## WHAT YOU SHOULD DO
Using the word "DICOM" as the filter, copy each matching line from the records.
** Opening SOURCE DATA block **
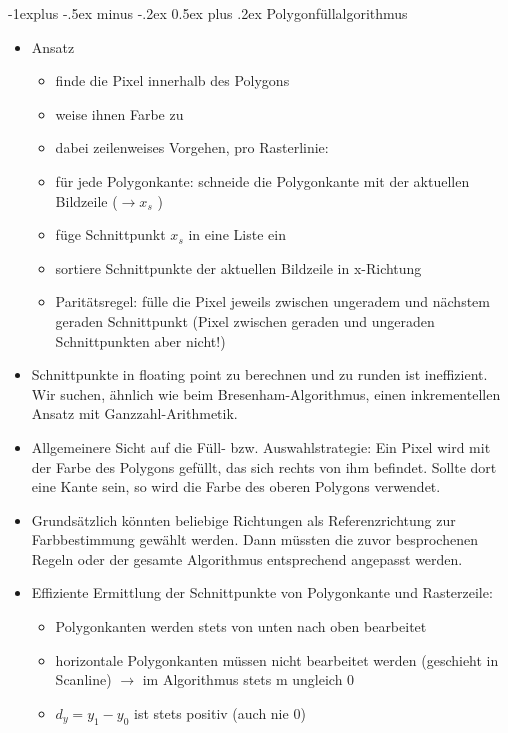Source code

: \documentclass[10pt,landscape]{article}
\makeatletter
\renewcommand{\subsection}{\@startsection{subsection}{2}{0mm}%
                                {-1explus -.5ex minus -.2ex}%
                                {0.5ex plus .2ex}%
                                {\normalfont\normalsize\bfseries}}
\makeatother
\begin{document}
\begin{multicols}{3}
  
  \subsection{ Polygonfüllalgorithmus}
  \begin{itemize}
    \item Ansatz
          \begin{itemize}
            \item finde die Pixel innerhalb des Polygons
            \item weise ihnen Farbe zu
            \item dabei zeilenweises Vorgehen, pro Rasterlinie:
            \item für jede Polygonkante: schneide die Polygonkante mit der aktuellen Bildzeile ($\rightarrow x_s$ )
            \item füge Schnittpunkt $x_s$ in eine Liste ein
            \item sortiere Schnittpunkte der aktuellen Bildzeile in x-Richtung
            \item Paritätsregel: fülle die Pixel jeweils zwischen ungeradem und nächstem geraden Schnittpunkt (Pixel zwischen geraden und ungeraden Schnittpunkten aber nicht!)
          \end{itemize}
    \item Schnittpunkte in floating point zu berechnen und zu runden ist ineffizient. Wir suchen, ähnlich wie beim Bresenham-Algorithmus, einen inkrementellen Ansatz mit Ganzzahl-Arithmetik.
    \item Allgemeinere Sicht auf die Füll- bzw. Auswahlstrategie: Ein Pixel wird mit der Farbe des Polygons gefüllt, das sich rechts von ihm befindet. Sollte dort eine Kante sein, so wird die Farbe des oberen Polygons verwendet.
    \item Grundsätzlich könnten beliebige Richtungen als Referenzrichtung zur Farbbestimmung gewählt werden. Dann müssten die zuvor besprochenen Regeln oder der gesamte Algorithmus entsprechend angepasst werden.
    \item Effiziente Ermittlung der Schnittpunkte von Polygonkante und Rasterzeile:
          \begin{itemize}
            \item Polygonkanten werden stets von unten nach oben bearbeitet
            \item horizontale Polygonkanten müssen nicht bearbeitet werden (geschieht in Scanline) $\rightarrow$ im Algorithmus stets m ungleich 0
            \item $d_y = y_1 - y_0$ ist stets positiv (auch nie 0)

\end{itemize}
\end{itemize}
\end{multicols}
\end{document}
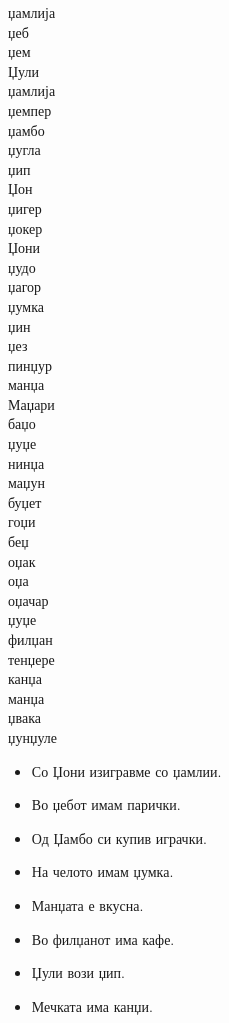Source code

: \documentclass[a5paper,12pt]{article}
\newenvironment{activity}[1]{%
  \begin{tcolorbox}[colback=boxcolor,colframe=titlecolor,title={\textbf{#1}},fonttitle=\bfseries]
}{%
  \end{tcolorbox}
}
\begin{document}
\begin{activity}{Зборчиња}
\begin{multicols}{4}
џамлија\\ џеб\\ џем\\ Џули\\ џамлија\\ џемпер\\ џамбо\\ џугла\\ џип\\ Џон\\ џигер\\ џокер\\ Џони\\ џудо\\ џагор\\ џумка\\ џин\\ џез\\ пинџур\\
манџа\\ Маџари\\ баџо\\ џуџе\\ нинџа\\ маџун\\ буџет\\ гоџи\\ беџ\\ оџак\\ оџа\\ оџачар\\ џуџе\\ филџан\\ тенџере\\ канџа\\ манџа\\ џвака\\ џунџуле
\end{multicols}
\end{activity}

\begin{itemize}
  \item Со Џони изигравме со џамлии. 
  \item Во џебот имам парички. 
  \item Од Џамбо си купив играчки. 
  \item На челото имам џумка. 
  \item Манџата е вкусна. 
  \item Во филџанот има кафе. 
  \item Џули вози џип. 
  \item Мечката има канџи.
\end{itemize}
\end{document}
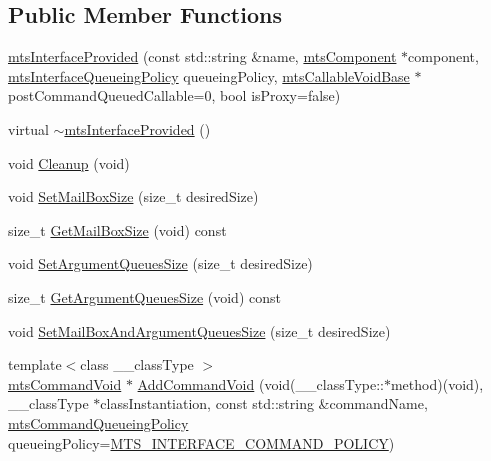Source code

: \subsection*{Public Member Functions}
\begin{DoxyCompactItemize}
\item 
\hyperlink{classmts_interface_provided_a6712188f9a49482f9ed5b31e738bf15d}{mts\+Interface\+Provided} (const std\+::string \&name, \hyperlink{classmts_component}{mts\+Component} $\ast$component, \hyperlink{mts_forward_declarations_8h_abedfb5c45b329a89b0fb647a96a7c938}{mts\+Interface\+Queueing\+Policy} queueing\+Policy, \hyperlink{classmts_callable_void_base}{mts\+Callable\+Void\+Base} $\ast$post\+Command\+Queued\+Callable=0, bool is\+Proxy=false)
\item 
virtual \hyperlink{classmts_interface_provided_aff3337b8fc5eba462f092a5a1d20cb0e}{$\sim$mts\+Interface\+Provided} ()
\item 
void \hyperlink{classmts_interface_provided_af428e5d63e5b27dfc3c141f17da26261}{Cleanup} (void)
\item 
void \hyperlink{classmts_interface_provided_aefa3e9ac82cb5f721f97fe919c53fae9}{Set\+Mail\+Box\+Size} (size\+\_\+t desired\+Size)
\item 
size\+\_\+t \hyperlink{classmts_interface_provided_ab1acfab12dd1d09a05f287185898ea05}{Get\+Mail\+Box\+Size} (void) const 
\item 
void \hyperlink{classmts_interface_provided_a2e4c89fa4b335e159d3f2870e92ddaa4}{Set\+Argument\+Queues\+Size} (size\+\_\+t desired\+Size)
\item 
size\+\_\+t \hyperlink{classmts_interface_provided_a9012af2e8998b8c9fa2f4ac5bab6a121}{Get\+Argument\+Queues\+Size} (void) const 
\item 
void \hyperlink{classmts_interface_provided_ab27d45daf220e7818ed5b4b485a6cacf}{Set\+Mail\+Box\+And\+Argument\+Queues\+Size} (size\+\_\+t desired\+Size)
\item 
{\footnotesize template$<$class \+\_\+\+\_\+class\+Type $>$ }\\\hyperlink{classmts_command_void}{mts\+Command\+Void} $\ast$ \hyperlink{classmts_interface_provided_aaf729c49f57f0089610e7e8e0638e76a}{Add\+Command\+Void} (void(\+\_\+\+\_\+class\+Type\+::$\ast$method)(void), \+\_\+\+\_\+class\+Type $\ast$class\+Instantiation, const std\+::string \&command\+Name, \hyperlink{mts_forward_declarations_8h_aa2ac24035e136fa1689dcc2854c63fc7}{mts\+Command\+Queueing\+Policy} queueing\+Policy=\hyperlink{mts_forward_declarations_8h_aa2ac24035e136fa1689dcc2854c63fc7a4f444b4120a5e2efd084e2e5a214f5c8}{M\+T\+S\+\_\+\+I\+N\+T\+E\+R\+F\+A\+C\+E\+\_\+\+C\+O\+M\+M\+A\+N\+D\+\_\+\+P\+O\+L\+I\+C\+Y})

\end{DoxyCompactItemize}
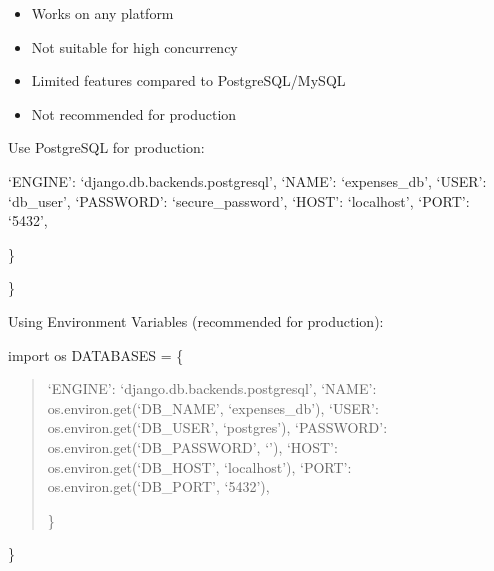 \documentclass[letterpaper,10pt,english]{sphinxmanual}
\begin{document}
\begin{fulllineitems}
\begin{description}
\begin{itemize}
\item {} 
\sphinxAtStartPar
Works on any platform

\end{itemize}

\begin{itemize}
\item {} 
\sphinxAtStartPar
Not suitable for high concurrency

\item {} 
\sphinxAtStartPar
Limited features compared to PostgreSQL/MySQL

\item {} 
\sphinxAtStartPar
Not recommended for production

\end{itemize}

\sphinxAtStartPar
Use PostgreSQL for production:
\begin{description}
\begin{description}
\sphinxAtStartPar
‘ENGINE’: ‘django.db.backends.postgresql’,
‘NAME’: ‘expenses\_db’,
‘USER’: ‘db\_user’,
‘PASSWORD’: ‘secure\_password’,
‘HOST’: ‘localhost’,
‘PORT’: ‘5432’,

\end{description}

\sphinxAtStartPar
\}

\end{description}

\sphinxAtStartPar
\}

\sphinxAtStartPar
Using Environment Variables (recommended for production):

\sphinxAtStartPar
import os
DATABASES = \{
\begin{quote}
\begin{description}
\sphinxAtStartPar
‘ENGINE’: ‘django.db.backends.postgresql’,
‘NAME’: os.environ.get(‘DB\_NAME’, ‘expenses\_db’),
‘USER’: os.environ.get(‘DB\_USER’, ‘postgres’),
‘PASSWORD’: os.environ.get(‘DB\_PASSWORD’, ‘’),
‘HOST’: os.environ.get(‘DB\_HOST’, ‘localhost’),
‘PORT’: os.environ.get(‘DB\_PORT’, ‘5432’),

\end{description}

\sphinxAtStartPar
\}
\end{quote}

\sphinxAtStartPar
\}

\end{description}

\end{fulllineitems}
\end{document}
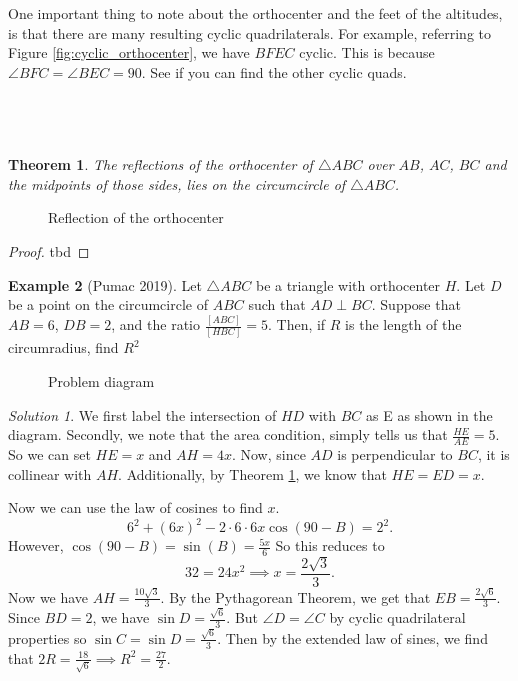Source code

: \documentclass[letterpaper]{article}
\theoremstyle{plain}
\newtheorem{thm}{Theorem}[section]
\theoremstyle{definition}
\newtheorem{example}[thm]{Example}
\theoremstyle{remark}
\newtheorem*{solution}{Solution}
\begin{document}
One important thing to note about the orthocenter and the feet of the altitudes, is that there are many resulting cyclic quadrilaterals.
For example, referring to Figure \ref{fig:cyclic_orthocenter}, we have $BFEC$ cyclic. This is because $\angle BFC = \angle BEC = 90$.
See if you can find the other cyclic quads.\\\\\\\\
\begin{mdframed}
    \begin{thm}\label{reflecting_the_orthocenter}
        The reflections of the orthocenter of $\triangle ABC$ over $AB$, $AC$, $BC$ and the midpoints of those sides, lies on the circumcircle of $\triangle ABC$.
    \end{thm} 
\end{mdframed}


\begin{figure}[!htb]
    \centering
    \scalebox{.75}{}
    \caption{Reflection of the orthocenter}
    \label{fig:reflection_orthocenter}

\end{figure}
\begin{proof}
    tbd
\end{proof}

\begin{example}[Pumac 2019]
    Let $\triangle ABC$ be a triangle with orthocenter $H$. Let $D$ be a point on the circumcircle
    of $ABC$ such that $AD \perp BC$. Suppose that $AB=6$, $DB=2$, and the ratio $\frac{[ABC]}{[HBC]}=5$. Then, if $R$
    is the length of the circumradius, find $R^2$
\end{example}

\begin{figure}[!htb]
    \centering
    \scalebox{.5}{}
    \caption{Problem diagram}
    \label{fig:pumac_problem}
\end{figure}
\begin{solution}
    We first label the intersection of $HD$ with $BC$ as E as shown in the diagram.
    Secondly, we note that the area condition, simply tells us that $\frac{HE}{AE}=5$. So we can set $HE=x$ and $AH=4x$.
    Now, since $AD$ is perpendicular to $BC$, it is collinear with $AH$. Additionally, by 
    Theorem \ref{reflecting_the_orthocenter}, we know that $HE=ED=x$.

    Now we can use the law of cosines to find $x$. $$6^2+(6x)^2-2\cdot 6\cdot 6x \cos(90-B)=2^2.$$ However, $\cos(90-B)=\sin(B)=\frac{5x}{6}$
    So this reduces to $$32=24x^2 \implies x=\frac{2\sqrt{3}}{3}.$$
    Now we have $AH=\frac{10\sqrt{3}}{3}$. By the Pythagorean Theorem, we get that $EB=\frac{2\sqrt{6}}{3}$. Since $BD=2$, we have $\sin{D}=\frac{\sqrt{6}}{3}$.
    But $\angle D = \angle C$ by cyclic quadrilateral properties so $\sin{C}=\sin{D}=\frac{\sqrt{6}}{3}$. Then by the extended law of sines, we find that 
    $2R = \frac{18}{\sqrt{6}} \implies R^2=\boxed{\frac{27}{2}}$.
\end{solution}
\end{document}
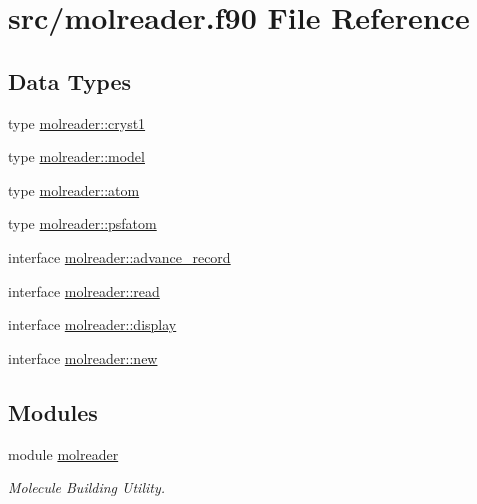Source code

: \hypertarget{molreader_8f90}{}\section{src/molreader.f90 File Reference}
\label{molreader_8f90}
\subsection*{Data Types}
\begin{DoxyCompactItemize}
\item 
type \hyperlink{structmolreader_1_1cryst1}{molreader\+::cryst1}
\item 
type \hyperlink{structmolreader_1_1model}{molreader\+::model}
\item 
type \hyperlink{structmolreader_1_1atom}{molreader\+::atom}
\item 
type \hyperlink{structmolreader_1_1psfatom}{molreader\+::psfatom}
\item 
interface \hyperlink{interfacemolreader_1_1advance__record}{molreader\+::advance\+\_\+record}
\item 
interface \hyperlink{interfacemolreader_1_1read}{molreader\+::read}
\item 
interface \hyperlink{interfacemolreader_1_1display}{molreader\+::display}
\item 
interface \hyperlink{interfacemolreader_1_1new}{molreader\+::new}
\end{DoxyCompactItemize}
\subsection*{Modules}
\begin{DoxyCompactItemize}
\item 
module \hyperlink{namespacemolreader}{molreader}
\begin{DoxyCompactList}\small\item\em Molecule Building Utility. \end{DoxyCompactList}\end{DoxyCompactItemize}
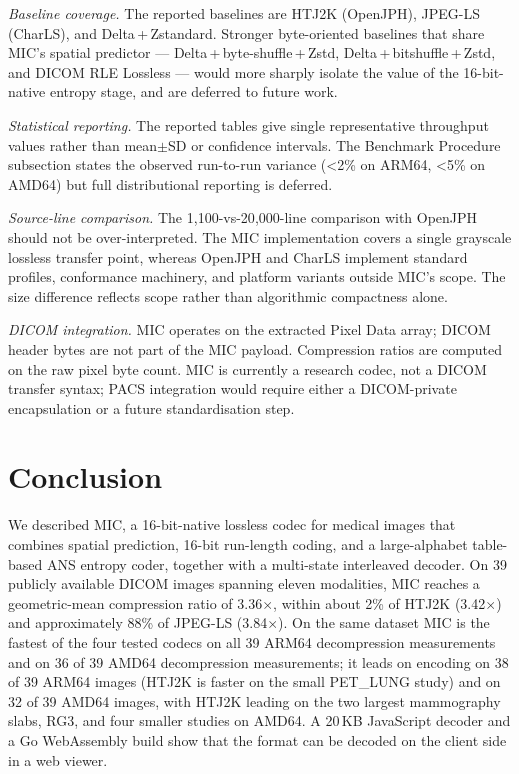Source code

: \documentclass[journal]{IEEEtran}
\begin{document}
\textit{Baseline coverage.} The reported baselines are HTJ2K
(OpenJPH), JPEG-LS (CharLS), and Delta\,+\,Zstandard. Stronger
byte-oriented baselines that share MIC's spatial predictor ---
Delta\,+\,byte-shuffle\,+\,Zstd, Delta\,+\,bitshuffle\,+\,Zstd, and
DICOM RLE Lossless --- would more sharply isolate the value of the
16-bit-native entropy stage, and are deferred to future work.

\textit{Statistical reporting.} The reported tables give single
representative throughput values rather than mean$\pm$SD or
confidence intervals. The Benchmark Procedure subsection states the
observed run-to-run variance (\textless 2\% on ARM64,
\textless 5\% on AMD64) but full distributional reporting is
deferred.

\textit{Source-line comparison.} The 1{,}100-vs-20{,}000-line
comparison with OpenJPH should not be over-interpreted. The MIC
implementation covers a single grayscale lossless transfer point,
whereas OpenJPH and CharLS implement standard profiles, conformance
machinery, and platform variants outside MIC's scope. The size
difference reflects scope rather than algorithmic compactness alone.

\textit{DICOM integration.} MIC operates on the extracted Pixel Data
array; DICOM header bytes are not part of the MIC payload.
Compression ratios are computed on the raw pixel byte count. MIC is
currently a research codec, not a DICOM transfer syntax; PACS
integration would require either a DICOM-private encapsulation or a
future standardisation step.

\section{Conclusion}
\label{sec:conclusion}

We described MIC, a 16-bit-native lossless codec for medical images
that combines spatial prediction, 16-bit run-length coding, and a
large-alphabet table-based ANS entropy coder, together with a
multi-state interleaved decoder. On 39 publicly available DICOM images
spanning eleven modalities, MIC reaches a geometric-mean compression
ratio of 3.36$\times$, within about 2\% of HTJ2K (3.42$\times$) and
approximately 88\% of JPEG-LS (3.84$\times$). On the same
dataset MIC is the fastest of the four tested codecs on all 39 ARM64
decompression measurements and on 36 of 39 AMD64 decompression
measurements; it leads on encoding on 38 of 39 ARM64 images (HTJ2K is
faster on the small PET\_LUNG study) and on 32 of 39 AMD64 images,
with HTJ2K leading on the two largest mammography slabs, RG3, and four
smaller studies on AMD64. A 20\,KB JavaScript
decoder and a Go WebAssembly build show that the format can be decoded
on the client side in a web viewer.
\end{document}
** Closing SOURCE DATA block **
## TASK RESULT
DICOM RLE Lossless --- would more sharply isolate the value of the
\textit{DICOM integration.} MIC operates on the extracted Pixel Data
array; DICOM header bytes are not part of the MIC payload.
currently a research codec, not a DICOM transfer syntax; PACS
integration would require either a DICOM-private encapsulation or a
multi-state interleaved decoder. On 39 publicly available DICOM images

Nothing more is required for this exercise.